Dez 032010
 

Wie der Bundesverband Bürgerinitiativen Umweltschutz und der VSR-Gewässerschutz heute in einer gemeinsamen Pressekonferenz bekanntgegeben haben, warnen beide Organisationen vor der Verschwendung sauberen Grundwassers zur Förderung von unkonventionellen Erdgas im Münsterland und in Niedersachsen. Deutschland verfügt im Gegensatz zur USA und Kanada nur über sehr geringe erneuerbare Wasserressourcen. Während durch die Niederschläge diese wieder aufgefüllt werden, reduzieren insbesondere Haushalte, Industrie und Landwirtschaft die Ressourcen erheblich. Pro Kopf und Jahr liegt Deutschland unter einem Drittel des Weltdurchschnitts von 8500 m³, die USA darüber und Kanada sogar zehnmal so hoch.
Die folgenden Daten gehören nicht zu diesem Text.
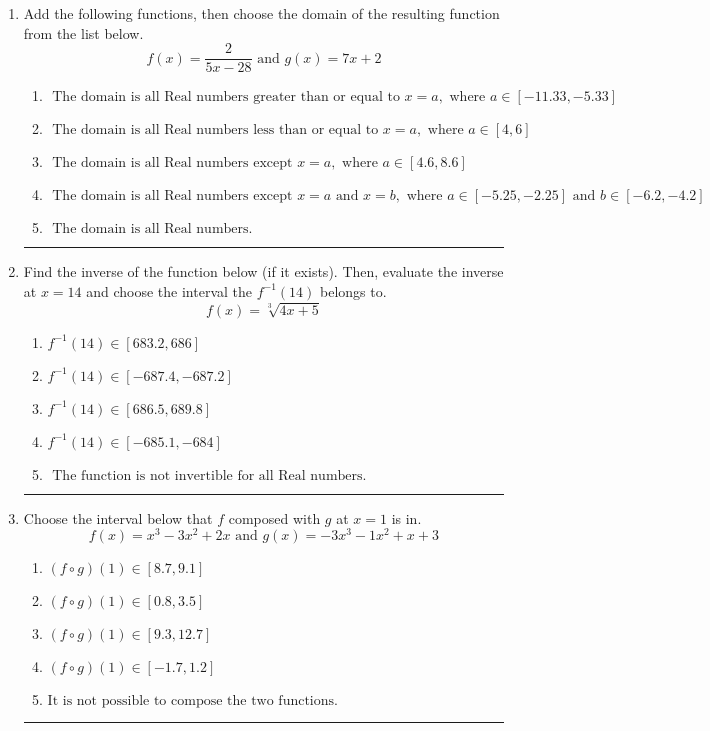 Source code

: \documentclass[14pt]{extbook}
\newcommand{\litem}[1]{\item#1\hspace*{-1cm}\rule{\textwidth}{0.4pt}}
\begin{document}
\begin{enumerate}
{\begin{enumerate}[label=\Alph*.]
\end{enumerate} }
\litem{
Add the following functions, then choose the domain of the resulting function from the list below.\[ f(x) = \frac{2}{5x-28} \text{ and } g(x) = 7x + 2 \]\begin{enumerate}[label=\Alph*.]
\item \( \text{ The domain is all Real numbers greater than or equal to } x = a, \text{ where } a \in [-11.33, -5.33] \)
\item \( \text{ The domain is all Real numbers less than or equal to } x = a, \text{ where } a \in [4, 6] \)
\item \( \text{ The domain is all Real numbers except } x = a, \text{ where } a \in [4.6, 8.6] \)
\item \( \text{ The domain is all Real numbers except } x = a \text{ and } x = b, \text{ where } a \in [-5.25, -2.25] \text{ and } b \in [-6.2, -4.2] \)
\item \( \text{ The domain is all Real numbers. } \)

\end{enumerate} }
\litem{
Find the inverse of the function below (if it exists). Then, evaluate the inverse at $x = 14$ and choose the interval the $f^{-1}(14)$ belongs to.\[ f(x) = \sqrt[3]{4 x + 5} \]\begin{enumerate}[label=\Alph*.]
\item \( f^{-1}(14) \in [683.2, 686] \)
\item \( f^{-1}(14) \in [-687.4, -687.2] \)
\item \( f^{-1}(14) \in [686.5, 689.8] \)
\item \( f^{-1}(14) \in [-685.1, -684] \)
\item \( \text{ The function is not invertible for all Real numbers. } \)

\end{enumerate} }
\litem{
Choose the interval below that $f$ composed with $g$ at $x=1$ is in.\[ f(x) = x^{3} -3 x^{2} +2 x \text{ and } g(x) = -3x^{3} -1 x^{2} +x + 3 \]\begin{enumerate}[label=\Alph*.]
\item \( (f \circ g)(1) \in [8.7, 9.1] \)
\item \( (f \circ g)(1) \in [0.8, 3.5] \)
\item \( (f \circ g)(1) \in [9.3, 12.7] \)
\item \( (f \circ g)(1) \in [-1.7, 1.2] \)
\item \( \text{It is not possible to compose the two functions.} \)


\end{enumerate}}
\end{enumerate}
\end{document}
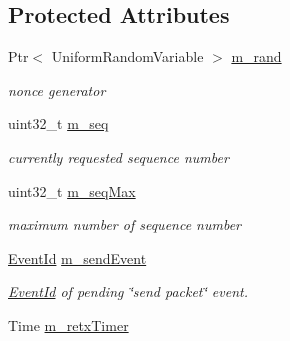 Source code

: \subsection*{Protected Attributes}
\begin{DoxyCompactItemize}
\item 
Ptr$<$ Uniform\+Random\+Variable $>$ \hyperlink{classns3_1_1ndn_1_1Consumer_aab4d16bd9a89ab5a0543c50ebb3d74c8}{m\+\_\+rand}\hypertarget{classns3_1_1ndn_1_1Consumer_aab4d16bd9a89ab5a0543c50ebb3d74c8}{}\label{classns3_1_1ndn_1_1Consumer_aab4d16bd9a89ab5a0543c50ebb3d74c8}

\begin{DoxyCompactList}\small\item\em nonce generator \end{DoxyCompactList}\item 
uint32\+\_\+t \hyperlink{classns3_1_1ndn_1_1Consumer_af98abc4aa7b47b1d87863dd81f15e991}{m\+\_\+seq}\hypertarget{classns3_1_1ndn_1_1Consumer_af98abc4aa7b47b1d87863dd81f15e991}{}\label{classns3_1_1ndn_1_1Consumer_af98abc4aa7b47b1d87863dd81f15e991}

\begin{DoxyCompactList}\small\item\em currently requested sequence number \end{DoxyCompactList}\item 
uint32\+\_\+t \hyperlink{classns3_1_1ndn_1_1Consumer_ab21d74e8ef2fd4e40eeebaee4f446731}{m\+\_\+seq\+Max}\hypertarget{classns3_1_1ndn_1_1Consumer_ab21d74e8ef2fd4e40eeebaee4f446731}{}\label{classns3_1_1ndn_1_1Consumer_ab21d74e8ef2fd4e40eeebaee4f446731}

\begin{DoxyCompactList}\small\item\em maximum number of sequence number \end{DoxyCompactList}\item 
\hyperlink{classEventId}{Event\+Id} \hyperlink{classns3_1_1ndn_1_1Consumer_aabbe248f1788c85c0a7be9c682605dee}{m\+\_\+send\+Event}\hypertarget{classns3_1_1ndn_1_1Consumer_aabbe248f1788c85c0a7be9c682605dee}{}\label{classns3_1_1ndn_1_1Consumer_aabbe248f1788c85c0a7be9c682605dee}

\begin{DoxyCompactList}\small\item\em \hyperlink{classEventId}{Event\+Id} of pending \char`\"{}send packet\char`\"{} event. \end{DoxyCompactList}\item 
Time \hyperlink{classns3_1_1ndn_1_1Consumer_a3cf54d87887280fe9ccf973a45634b62}{m\+\_\+retx\+Timer}\hypertarget{classns3_1_1ndn_1_1Consumer_a3cf54d87887280fe9ccf973a45634b62}{}\label{classns3_1_1ndn_1_1Consumer_a3cf54d87887280fe9ccf973a45634b62}


\end{DoxyCompactItemize}
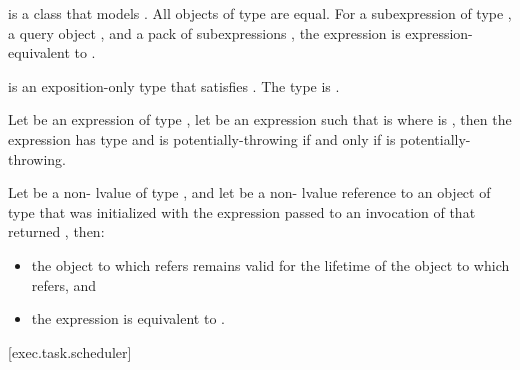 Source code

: \pnum
{} is a class that models
.
All objects of type  are equal.
For a subexpression  of type ,
a query object , and
a pack of subexpressions ,
the expression  is expression-equivalent to
.

\pnum
{} is an exposition-only type that satisfies
.
The type 
is .

\pnum
Let  be an expression of type ,
let  be an expression such that
 is 
where  is ,
then the expression  has
type 
and is potentially-throwing if and only if
 is potentially-throwing.

\pnum
Let  be a non- lvalue of type
, and let  be
a non- lvalue reference to an object of type  that
was initialized with the expression  passed to an
invocation of  that returned , then:
\begin{itemize}
\item the object to which  refers remains valid for
the lifetime of the object to which  refers, and
\item the expression  is equivalent to
.
\end{itemize}

[exec.task.scheduler]{}

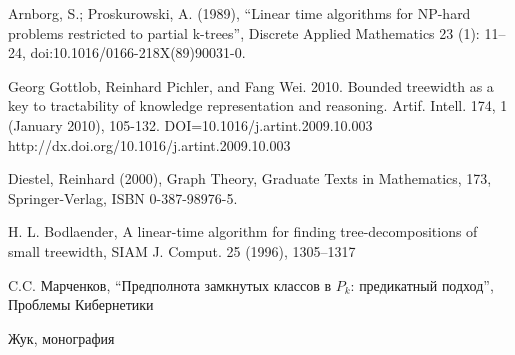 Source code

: \documentclass[12pt]{article}
\begin{document}
 Arnborg, S.; Proskurowski, A. (1989), 
``Linear time algorithms for NP-hard problems restricted to partial k-trees'',
Discrete Applied Mathematics 23 (1): 11–24, doi:10.1016/0166-218X(89)90031-0.

Georg Gottlob, Reinhard Pichler, and Fang Wei. 2010. Bounded treewidth as a key to tractability of knowledge representation and reasoning. Artif. Intell. 174, 1 (January 2010), 105-132. DOI=10.1016/j.artint.2009.10.003 http://dx.doi.org/10.1016/j.artint.2009.10.003

Diestel, Reinhard (2000), Graph Theory, Graduate Texts in Mathematics, 
173, Springer-Verlag, ISBN 0-387-98976-5.

H. L. Bodlaender, A linear-time algorithm for finding 
tree-decompositions of small
treewidth, SIAM J. Comput. 25 (1996), 1305–1317

C.C. Марченков, ``Предполнота замкнутых классов в $P_k$: предикатный подход'', Проблемы Кибернетики

Жук, монография

\endthebibliography
\end{document}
„Eine zusätzliche gigantische Wasserentnahme wie sie ExxonMobil für ihre Gasförderung benötigt, kann zur Wasserknappheit führen.“

 

so Dipl.-Oecotrophologin Susanne Bareiß-Gülzow, Vorsitzende des VSR-Gewässerschutzes. 

Während jeder Verbraucher zu Hause überlegt, wie er Wasser sparen kann, verschwendet Exxon-Mobil allein pro Bohrloch bis zu 10.000.000 Liter sauberes Grundwasser. ( Anmerkung matteselse: Richtig muss es heißen pro Frac: wenn Exxon 5 x im Jahr fracen müsste, würde sich Volumen auf 50.000.000 l Wasser erhöhen) Wenn dadurch der Grundwasserstand in einer Region absinkt, kommt es nicht nur zu ökologischen Konsequenzen, sondern auch die Landwirtschaft wird stark beeinträchtigt. Außerdem stellen die mehr als 200 Chemikalien und Biozide, die zur Gasförderung eingesetzt werden, ein unkalkulierbares Risiko für das Grundwasser da. Chemikalien können durch Unfälle am Bohrplatz ins Grundwasser versickern.  Der BBU und der VSR-Gewässerschutz fordern vor der Genehmigung der Bohrungen eine Prüfung der Umweltverträglichkeit. Der Öffentlichkeit sollte die Möglichkeit gegeben werden Einwendungen im Rahmen von Erörterungsterminen zu äußern. Das Einbringen von Stoffen, die im Untergrund verbleiben, stellt eine Emission dar und muss daher nach dem Umweltinformationsgesetz offen gelegt werden.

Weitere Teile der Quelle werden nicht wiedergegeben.